* Exercise *
What you return should match the entries below exactly, only without the images.

* Material for this exercise *

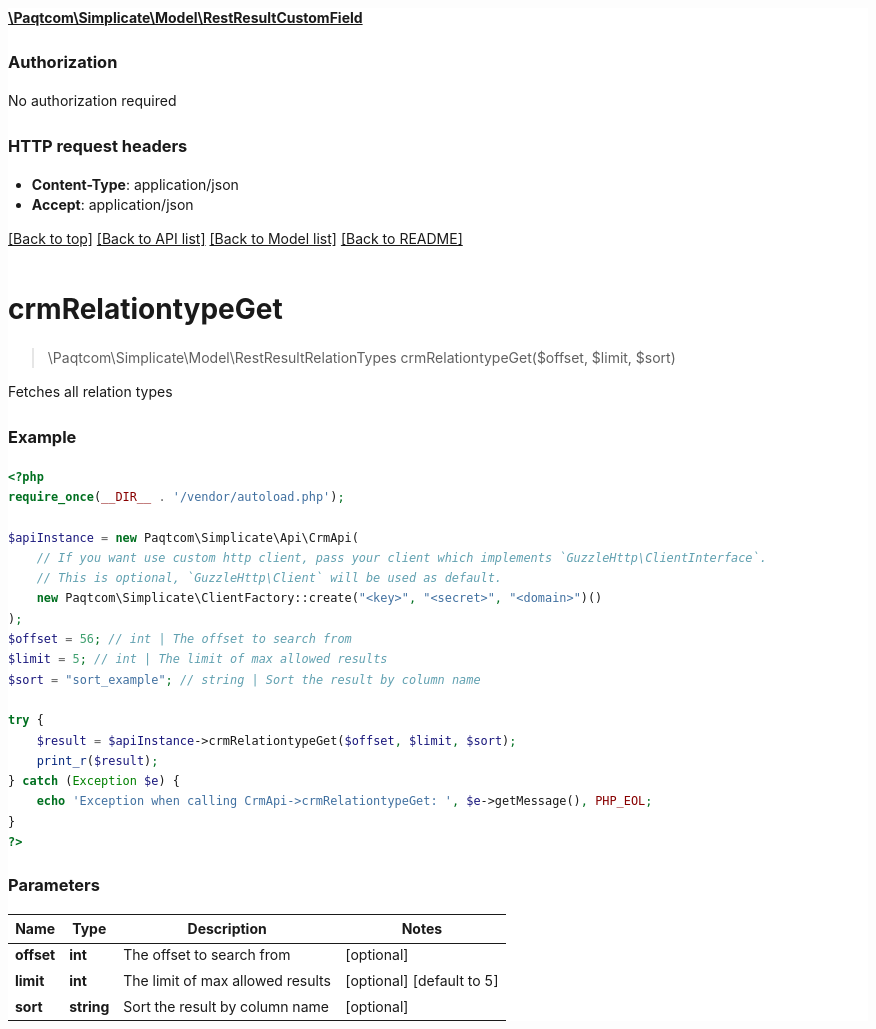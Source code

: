 [**\Paqtcom\Simplicate\Model\RestResultCustomField**](../Model/RestResultCustomField.md)

### Authorization

No authorization required

### HTTP request headers

- **Content-Type**: application/json
- **Accept**: application/json

[[Back to top]](#) [[Back to API list]](../README.md#documentation-for-api-endpoints) [[Back to Model list]](../README.md#documentation-for-models) [[Back to README]](../README.md)

# **crmRelationtypeGet**

> \Paqtcom\Simplicate\Model\RestResultRelationTypes crmRelationtypeGet($offset, $limit, $sort)

Fetches all relation types

### Example

```php
<?php
require_once(__DIR__ . '/vendor/autoload.php');

$apiInstance = new Paqtcom\Simplicate\Api\CrmApi(
    // If you want use custom http client, pass your client which implements `GuzzleHttp\ClientInterface`.
    // This is optional, `GuzzleHttp\Client` will be used as default.
    new Paqtcom\Simplicate\ClientFactory::create("<key>", "<secret>", "<domain>")()
);
$offset = 56; // int | The offset to search from
$limit = 5; // int | The limit of max allowed results
$sort = "sort_example"; // string | Sort the result by column name

try {
    $result = $apiInstance->crmRelationtypeGet($offset, $limit, $sort);
    print_r($result);
} catch (Exception $e) {
    echo 'Exception when calling CrmApi->crmRelationtypeGet: ', $e->getMessage(), PHP_EOL;
}
?>
```

### Parameters

 Name       | Type       | Description                      | Notes                     
------------|------------|----------------------------------|---------------------------
 **offset** | **int**    | The offset to search from        | [optional]                
 **limit**  | **int**    | The limit of max allowed results | [optional] [default to 5] 
 **sort**   | **string** | Sort the result by column name   | [optional]                
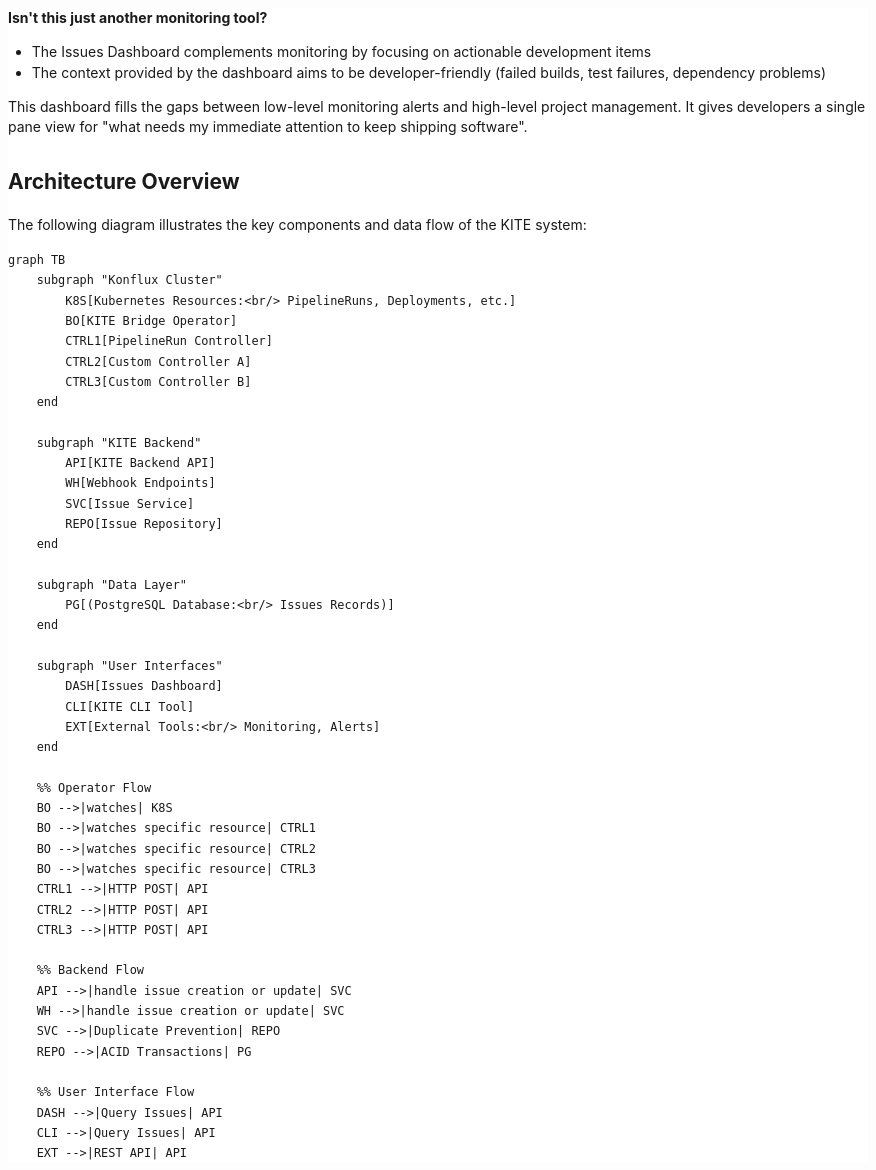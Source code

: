 **Isn't this just another monitoring tool?**
- The Issues Dashboard complements monitoring by focusing on actionable development items
- The context provided by the dashboard aims to be developer-friendly (failed builds, test failures, dependency problems)

This dashboard fills the gaps between low-level monitoring alerts and high-level project management. It gives developers a single pane view for "what needs my immediate attention to keep shipping software".


## Architecture Overview

The following diagram illustrates the key components and data flow of the KITE system:

```mermaid
graph TB
    subgraph "Konflux Cluster"
        K8S[Kubernetes Resources:<br/> PipelineRuns, Deployments, etc.]
        BO[KITE Bridge Operator]
        CTRL1[PipelineRun Controller]
        CTRL2[Custom Controller A]
        CTRL3[Custom Controller B]
    end

    subgraph "KITE Backend"
        API[KITE Backend API]
        WH[Webhook Endpoints]
        SVC[Issue Service]
        REPO[Issue Repository]
    end

    subgraph "Data Layer"
        PG[(PostgreSQL Database:<br/> Issues Records)]
    end

    subgraph "User Interfaces"
        DASH[Issues Dashboard]
        CLI[KITE CLI Tool]
        EXT[External Tools:<br/> Monitoring, Alerts]
    end

    %% Operator Flow
    BO -->|watches| K8S
    BO -->|watches specific resource| CTRL1
    BO -->|watches specific resource| CTRL2
    BO -->|watches specific resource| CTRL3
    CTRL1 -->|HTTP POST| API
    CTRL2 -->|HTTP POST| API
    CTRL3 -->|HTTP POST| API

    %% Backend Flow
    API -->|handle issue creation or update| SVC
    WH -->|handle issue creation or update| SVC
    SVC -->|Duplicate Prevention| REPO
    REPO -->|ACID Transactions| PG

    %% User Interface Flow
    DASH -->|Query Issues| API
    CLI -->|Query Issues| API
    EXT -->|REST API| API
```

* Task result *
Source code

: [**\Paqtcom\Simplicate\Model\RestResultCustomField**](../Model/RestResultCustomField.md)

### Authorization

No authorization required

### HTTP request headers

- **Content-Type**: application/json
- **Accept**: application/json

[[Back to top]](#) [[Back to API list]](../README.md#documentation-for-api-endpoints) [[Back to Model list]](../README.md#documentation-for-models) [[Back to README]](../README.md)

# **crmRelationtypeGet**

> \Paqtcom\Simplicate\Model\RestResultRelationTypes crmRelationtypeGet($offset, $limit, $sort)

Fetches all relation types

### Example

```php
<?php
require_once(__DIR__ . '/vendor/autoload.php');

$apiInstance = new Paqtcom\Simplicate\Api\CrmApi(
    // If you want use custom http client, pass your client which implements `GuzzleHttp\ClientInterface`.
    // This is optional, `GuzzleHttp\Client` will be used as default.
    new Paqtcom\Simplicate\ClientFactory::create("<key>", "<secret>", "<domain>")()
);
$offset = 56; // int | The offset to search from
$limit = 5; // int | The limit of max allowed results
$sort = "sort_example"; // string | Sort the result by column name

try {
    $result = $apiInstance->crmRelationtypeGet($offset, $limit, $sort);
    print_r($result);
} catch (Exception $e) {
    echo 'Exception when calling CrmApi->crmRelationtypeGet: ', $e->getMessage(), PHP_EOL;
}
?>
```

### Parameters

 Name       | Type       | Description                      | Notes                     
------------|------------|----------------------------------|---------------------------
 **offset** | **int**    | The offset to search from        | [optional]                
 **limit**  | **int**    | The limit of max allowed results | [optional] [default to 5] 
 **sort**   | **string** | Sort the result by column name   | [optional]                
Source code

: **Isn't this just another monitoring tool?**
- The Issues Dashboard complements monitoring by focusing on actionable development items
- The context provided by the dashboard aims to be developer-friendly (failed builds, test failures, dependency problems)

This dashboard fills the gaps between low-level monitoring alerts and high-level project management. It gives developers a single pane view for "what needs my immediate attention to keep shipping software".


## Architecture Overview

The following diagram illustrates the key components and data flow of the KITE system:

```mermaid
graph TB
    subgraph "Konflux Cluster"
        K8S[Kubernetes Resources:<br/> PipelineRuns, Deployments, etc.]
        BO[KITE Bridge Operator]
        CTRL1[PipelineRun Controller]
        CTRL2[Custom Controller A]
        CTRL3[Custom Controller B]
    end

    subgraph "KITE Backend"
        API[KITE Backend API]
        WH[Webhook Endpoints]
        SVC[Issue Service]
        REPO[Issue Repository]
    end

    subgraph "Data Layer"
        PG[(PostgreSQL Database:<br/> Issues Records)]
    end

    subgraph "User Interfaces"
        DASH[Issues Dashboard]
        CLI[KITE CLI Tool]
        EXT[External Tools:<br/> Monitoring, Alerts]
    end

    %% Operator Flow
    BO -->|watches| K8S
    BO -->|watches specific resource| CTRL1
    BO -->|watches specific resource| CTRL2
    BO -->|watches specific resource| CTRL3
    CTRL1 -->|HTTP POST| API
    CTRL2 -->|HTTP POST| API
    CTRL3 -->|HTTP POST| API

    %% Backend Flow
    API -->|handle issue creation or update| SVC
    WH -->|handle issue creation or update| SVC
    SVC -->|Duplicate Prevention| REPO
    REPO -->|ACID Transactions| PG

    %% User Interface Flow
    DASH -->|Query Issues| API
    CLI -->|Query Issues| API
    EXT -->|REST API| API
```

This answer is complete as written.